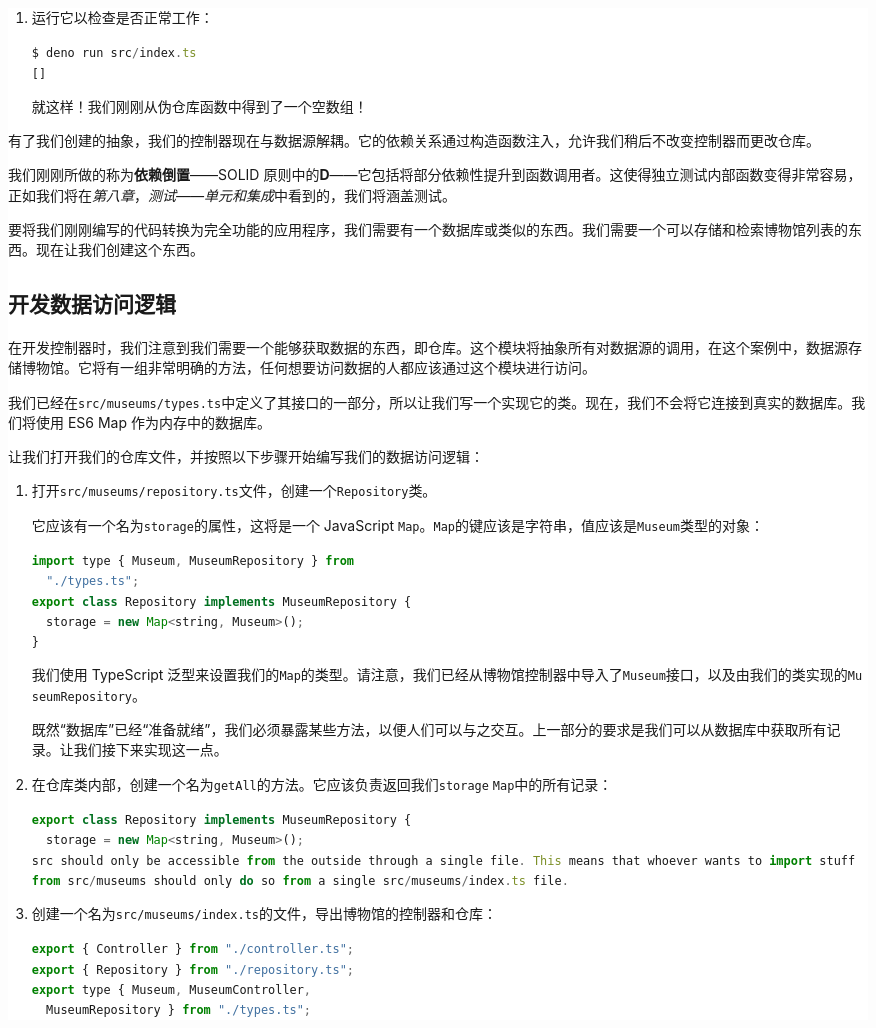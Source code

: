 1.  运行它以检查是否正常工作：

    ```js
    $ deno run src/index.ts 
    []
    ```

    就这样！我们刚刚从伪仓库函数中得到了一个空数组！

有了我们创建的抽象，我们的控制器现在与数据源解耦。它的依赖关系通过构造函数注入，允许我们稍后不改变控制器而更改仓库。

我们刚刚所做的称为**依赖倒置**——SOLID 原则中的**D**——它包括将部分依赖性提升到函数调用者。这使得独立测试内部函数变得非常容易，正如我们将在*第八章*，*测试——单元和集成*中看到的，我们将涵盖测试。

要将我们刚刚编写的代码转换为完全功能的应用程序，我们需要有一个数据库或类似的东西。我们需要一个可以存储和检索博物馆列表的东西。现在让我们创建这个东西。

## 开发数据访问逻辑

在开发控制器时，我们注意到我们需要一个能够获取数据的东西，即仓库。这个模块将抽象所有对数据源的调用，在这个案例中，数据源存储博物馆。它将有一组非常明确的方法，任何想要访问数据的人都应该通过这个模块进行访问。

我们已经在`src/museums/types.ts`中定义了其接口的一部分，所以让我们写一个实现它的类。现在，我们不会将它连接到真实的数据库。我们将使用 ES6 Map 作为内存中的数据库。

让我们打开我们的仓库文件，并按照以下步骤开始编写我们的数据访问逻辑：

1.  打开`src/museums/repository.ts`文件，创建一个`Repository`类。

    它应该有一个名为`storage`的属性，这将是一个 JavaScript `Map`。`Map`的键应该是字符串，值应该是`Museum`类型的对象：

    ```js
    import type { Museum, MuseumRepository } from
      "./types.ts";
    export class Repository implements MuseumRepository {
      storage = new Map<string, Museum>();
    }
    ```

    我们使用 TypeScript 泛型来设置我们的`Map`的类型。请注意，我们已经从博物馆控制器中导入了`Museum`接口，以及由我们的类实现的`MuseumRepository`。

    既然“数据库”已经“准备就绪”，我们必须暴露某些方法，以便人们可以与之交互。上一部分的要求是我们可以从数据库中获取所有记录。让我们接下来实现这一点。

1.  在仓库类内部，创建一个名为`getAll`的方法。它应该负责返回我们`storage` `Map`中的所有记录：

    ```js
    export class Repository implements MuseumRepository {
      storage = new Map<string, Museum>();
    src should only be accessible from the outside through a single file. This means that whoever wants to import stuff from src/museums should only do so from a single src/museums/index.ts file.
    ```

1.  创建一个名为`src/museums/index.ts`的文件，导出博物馆的控制器和仓库：

    ```js
    export { Controller } from "./controller.ts";
    export { Repository } from "./repository.ts";
    export type { Museum, MuseumController,
      MuseumRepository } from "./types.ts"; 
    ```
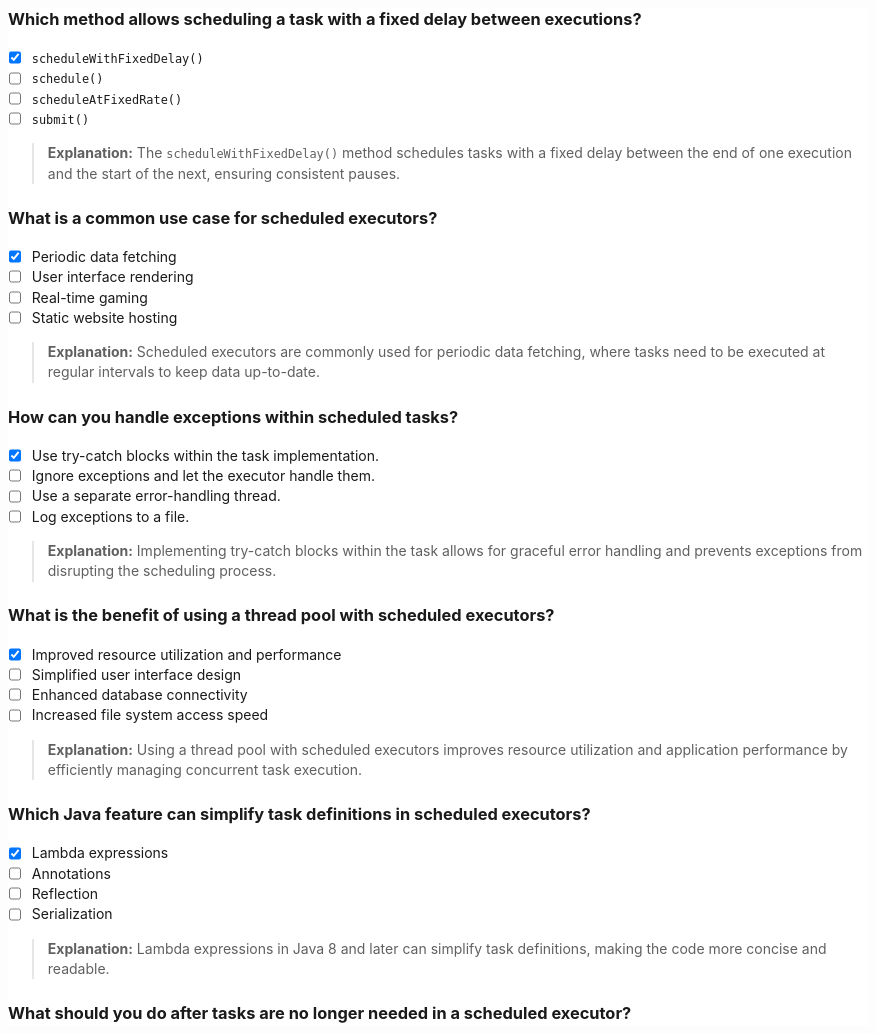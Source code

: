 ### Which method allows scheduling a task with a fixed delay between executions?

- [x] `scheduleWithFixedDelay()`
- [ ] `schedule()`
- [ ] `scheduleAtFixedRate()`
- [ ] `submit()`

> **Explanation:** The `scheduleWithFixedDelay()` method schedules tasks with a fixed delay between the end of one execution and the start of the next, ensuring consistent pauses.

### What is a common use case for scheduled executors?

- [x] Periodic data fetching
- [ ] User interface rendering
- [ ] Real-time gaming
- [ ] Static website hosting

> **Explanation:** Scheduled executors are commonly used for periodic data fetching, where tasks need to be executed at regular intervals to keep data up-to-date.

### How can you handle exceptions within scheduled tasks?

- [x] Use try-catch blocks within the task implementation.
- [ ] Ignore exceptions and let the executor handle them.
- [ ] Use a separate error-handling thread.
- [ ] Log exceptions to a file.

> **Explanation:** Implementing try-catch blocks within the task allows for graceful error handling and prevents exceptions from disrupting the scheduling process.

### What is the benefit of using a thread pool with scheduled executors?

- [x] Improved resource utilization and performance
- [ ] Simplified user interface design
- [ ] Enhanced database connectivity
- [ ] Increased file system access speed

> **Explanation:** Using a thread pool with scheduled executors improves resource utilization and application performance by efficiently managing concurrent task execution.

### Which Java feature can simplify task definitions in scheduled executors?

- [x] Lambda expressions
- [ ] Annotations
- [ ] Reflection
- [ ] Serialization

> **Explanation:** Lambda expressions in Java 8 and later can simplify task definitions, making the code more concise and readable.

### What should you do after tasks are no longer needed in a scheduled executor?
◆ ◆ ◆ ◆ ◆
About this exercise
Looking at the material above, say how many of its lines include "创建一个名为", and give nothing besides the number.

Answer to this exercise
2